Photo by: Stefan Rogenmsoer/Gazette
Mark Phillips, Rick Buckner and Ron Henderson preside over the quarterly Economic Development Advisory Committee meeting.
Goose Creek’s Economic Development Advisory Committee is still not satisfied with a draft of a proposed Land Use Buffer Ordinance.

EDAC’s main concern is that draft is a one size fits all model, EDAC Chairman Rick Buckner said during EDAC’s regularly scheduled quarterly meeting Feb. 2 at Goose Creek City Hall.

EDAC members present — Buckner, Dean Infinger, Mark Phillips, Ron Henderson and Ron Anderson — agreed that the ordinance is fine for new businesses but they are opposed to applying buffers to existing businesses because they feel buffers will be a severe detriment to businesses and to property value.

If a business owner sold the property or had an issue it would be of less value, Buckner said.

Goose Creek Assistant City Administrator Jeff Molinari, who moderates EDAC meetings as a city representative, said locations that can’t comply with the ordinance should be considered exempt.

Anderson said that one section of the proposed ordinance says that businesses need to comply within five years, and another states that they do not. “Which paragraph trumps the other?” Buckner asked. “It affects resale and appraisal value right off the bat . . . and bank loans.”

EDAC members also disagree with a 50 percent provision requiring existing businesses that would be exempt from the buffer to be in compliance with it after making improvements or renovations totaling more than 50 percent of the replacement cost of principle structures.

“Say you wanted to tear down and rebuild . . . you couldn’t,” Buckner said. “That would really hurt the city.”

“Who does that make it better for?” Henderson said.

Molinari said the draft started off simply as a way to assist new business enterprises and to protect neighborhoods with a minimum buffer of 15 feet from the street to the business. “Over the past 18 months it’s morphed into something more,” he said.

Phillips, also a city councilman, asked if the buffer draft originated from complaints.

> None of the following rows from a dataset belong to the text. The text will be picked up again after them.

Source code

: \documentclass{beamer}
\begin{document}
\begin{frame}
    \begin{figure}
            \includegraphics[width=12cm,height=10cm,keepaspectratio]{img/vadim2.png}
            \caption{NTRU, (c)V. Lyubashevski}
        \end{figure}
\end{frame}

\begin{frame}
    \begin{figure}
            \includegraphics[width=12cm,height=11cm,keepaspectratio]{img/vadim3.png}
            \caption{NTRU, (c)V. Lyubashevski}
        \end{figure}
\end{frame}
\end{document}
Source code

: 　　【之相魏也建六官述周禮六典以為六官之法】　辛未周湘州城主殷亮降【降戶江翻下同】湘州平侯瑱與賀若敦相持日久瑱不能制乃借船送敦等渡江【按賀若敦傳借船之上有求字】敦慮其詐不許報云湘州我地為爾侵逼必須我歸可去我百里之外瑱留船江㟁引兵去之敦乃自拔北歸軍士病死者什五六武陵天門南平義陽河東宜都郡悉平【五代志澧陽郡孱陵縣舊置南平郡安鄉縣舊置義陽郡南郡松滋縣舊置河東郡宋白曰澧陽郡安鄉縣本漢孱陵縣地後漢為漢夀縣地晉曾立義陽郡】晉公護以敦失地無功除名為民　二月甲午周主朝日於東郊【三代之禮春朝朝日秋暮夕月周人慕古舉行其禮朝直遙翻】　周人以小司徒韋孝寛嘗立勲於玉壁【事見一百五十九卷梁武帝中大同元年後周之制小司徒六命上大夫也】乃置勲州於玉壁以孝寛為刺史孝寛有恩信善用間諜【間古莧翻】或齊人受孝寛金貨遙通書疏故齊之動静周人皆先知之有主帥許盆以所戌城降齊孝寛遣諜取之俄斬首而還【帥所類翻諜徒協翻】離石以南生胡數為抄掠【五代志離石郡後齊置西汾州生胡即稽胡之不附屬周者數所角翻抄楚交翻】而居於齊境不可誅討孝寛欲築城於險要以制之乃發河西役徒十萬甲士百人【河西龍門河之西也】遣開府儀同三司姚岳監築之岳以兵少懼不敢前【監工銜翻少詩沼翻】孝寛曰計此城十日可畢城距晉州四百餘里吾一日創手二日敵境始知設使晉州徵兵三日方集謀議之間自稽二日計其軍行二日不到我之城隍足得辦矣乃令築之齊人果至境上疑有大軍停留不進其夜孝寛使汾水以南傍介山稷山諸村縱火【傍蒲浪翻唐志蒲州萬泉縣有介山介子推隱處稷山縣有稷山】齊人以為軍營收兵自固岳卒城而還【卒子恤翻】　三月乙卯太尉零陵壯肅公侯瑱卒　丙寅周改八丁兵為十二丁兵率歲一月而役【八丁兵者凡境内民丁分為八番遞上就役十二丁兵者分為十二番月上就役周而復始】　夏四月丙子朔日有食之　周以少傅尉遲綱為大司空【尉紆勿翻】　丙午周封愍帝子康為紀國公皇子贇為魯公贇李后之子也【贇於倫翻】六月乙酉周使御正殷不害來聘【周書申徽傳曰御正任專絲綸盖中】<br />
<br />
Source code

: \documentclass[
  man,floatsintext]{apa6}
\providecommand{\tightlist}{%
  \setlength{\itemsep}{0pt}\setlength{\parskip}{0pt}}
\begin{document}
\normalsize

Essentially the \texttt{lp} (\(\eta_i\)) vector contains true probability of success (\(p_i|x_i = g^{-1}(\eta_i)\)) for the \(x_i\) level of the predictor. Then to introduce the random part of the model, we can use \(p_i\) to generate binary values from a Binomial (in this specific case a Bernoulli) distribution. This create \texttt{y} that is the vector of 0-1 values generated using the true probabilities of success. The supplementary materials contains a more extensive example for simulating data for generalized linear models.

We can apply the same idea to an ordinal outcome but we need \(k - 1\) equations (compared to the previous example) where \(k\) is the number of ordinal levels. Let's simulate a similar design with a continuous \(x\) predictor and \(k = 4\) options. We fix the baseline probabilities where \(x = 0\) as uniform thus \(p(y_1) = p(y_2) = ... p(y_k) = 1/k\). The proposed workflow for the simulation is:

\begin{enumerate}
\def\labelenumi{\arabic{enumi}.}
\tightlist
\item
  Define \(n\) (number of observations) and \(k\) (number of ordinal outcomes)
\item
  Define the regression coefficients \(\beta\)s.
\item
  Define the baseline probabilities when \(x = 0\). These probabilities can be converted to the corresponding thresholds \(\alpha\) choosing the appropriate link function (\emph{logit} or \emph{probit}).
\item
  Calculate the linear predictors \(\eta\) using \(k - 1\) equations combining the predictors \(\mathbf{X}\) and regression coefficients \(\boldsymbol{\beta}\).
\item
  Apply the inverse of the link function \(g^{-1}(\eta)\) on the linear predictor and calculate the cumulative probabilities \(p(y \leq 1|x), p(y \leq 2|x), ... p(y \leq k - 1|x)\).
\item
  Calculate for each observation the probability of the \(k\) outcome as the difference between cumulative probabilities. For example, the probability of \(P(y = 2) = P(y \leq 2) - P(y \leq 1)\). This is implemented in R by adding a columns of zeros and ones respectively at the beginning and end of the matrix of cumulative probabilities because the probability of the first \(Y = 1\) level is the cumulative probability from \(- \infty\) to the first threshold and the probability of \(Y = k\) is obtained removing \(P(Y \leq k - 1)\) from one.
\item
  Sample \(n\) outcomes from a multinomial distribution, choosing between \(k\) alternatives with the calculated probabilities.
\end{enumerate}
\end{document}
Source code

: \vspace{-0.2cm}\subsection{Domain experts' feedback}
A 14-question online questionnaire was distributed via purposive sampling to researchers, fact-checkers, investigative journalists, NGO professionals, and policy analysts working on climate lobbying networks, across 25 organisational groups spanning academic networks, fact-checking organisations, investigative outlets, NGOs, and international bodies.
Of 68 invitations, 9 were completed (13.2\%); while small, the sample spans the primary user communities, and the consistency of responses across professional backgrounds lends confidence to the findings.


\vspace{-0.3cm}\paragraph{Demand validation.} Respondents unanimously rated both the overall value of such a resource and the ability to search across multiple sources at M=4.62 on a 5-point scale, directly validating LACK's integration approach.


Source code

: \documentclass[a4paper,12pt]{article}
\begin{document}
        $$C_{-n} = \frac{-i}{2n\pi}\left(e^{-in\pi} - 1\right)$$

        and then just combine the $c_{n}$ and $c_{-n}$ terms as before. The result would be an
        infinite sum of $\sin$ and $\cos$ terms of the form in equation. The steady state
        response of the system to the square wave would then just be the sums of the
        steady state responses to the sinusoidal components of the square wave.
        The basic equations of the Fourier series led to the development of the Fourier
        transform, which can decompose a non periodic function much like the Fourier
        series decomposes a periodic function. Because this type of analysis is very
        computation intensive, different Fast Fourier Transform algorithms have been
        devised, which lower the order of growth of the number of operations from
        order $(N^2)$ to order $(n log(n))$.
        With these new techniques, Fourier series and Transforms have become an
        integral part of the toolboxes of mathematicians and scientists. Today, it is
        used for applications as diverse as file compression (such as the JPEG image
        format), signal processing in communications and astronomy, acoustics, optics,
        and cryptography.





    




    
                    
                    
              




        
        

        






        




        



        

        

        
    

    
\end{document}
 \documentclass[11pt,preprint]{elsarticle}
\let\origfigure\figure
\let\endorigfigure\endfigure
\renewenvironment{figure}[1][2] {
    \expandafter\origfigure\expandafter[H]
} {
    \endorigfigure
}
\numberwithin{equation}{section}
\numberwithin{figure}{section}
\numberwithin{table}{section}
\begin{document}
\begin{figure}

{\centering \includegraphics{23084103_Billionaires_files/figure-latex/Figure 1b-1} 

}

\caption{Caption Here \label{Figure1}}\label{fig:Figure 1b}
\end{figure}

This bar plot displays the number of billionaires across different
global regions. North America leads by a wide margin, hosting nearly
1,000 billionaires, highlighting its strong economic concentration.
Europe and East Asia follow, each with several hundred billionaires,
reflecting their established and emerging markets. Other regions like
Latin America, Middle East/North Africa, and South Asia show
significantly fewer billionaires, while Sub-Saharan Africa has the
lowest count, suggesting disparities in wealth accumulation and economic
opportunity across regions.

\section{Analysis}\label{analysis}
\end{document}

Molinari said it was not complaint driven and was primarily an initiative of the Planning Commission.

“How much public input have they gotten?” Phillips asked.

Molinari said to the best of his knowledge the only public input has been from Buckner.

There are a substantial number of existing businesses that will not be able to comply with the ordinance and will need to be exempted, Molinari said. “Why make me comply if you’re not going to make anyone else comply?” Anderson asked.

Buckner proposed that there be one buffer ordinance draft for new businesses and separate draft for existing businesses.

“The way it’s worded now it addresses some issues but not all,” Buckner said.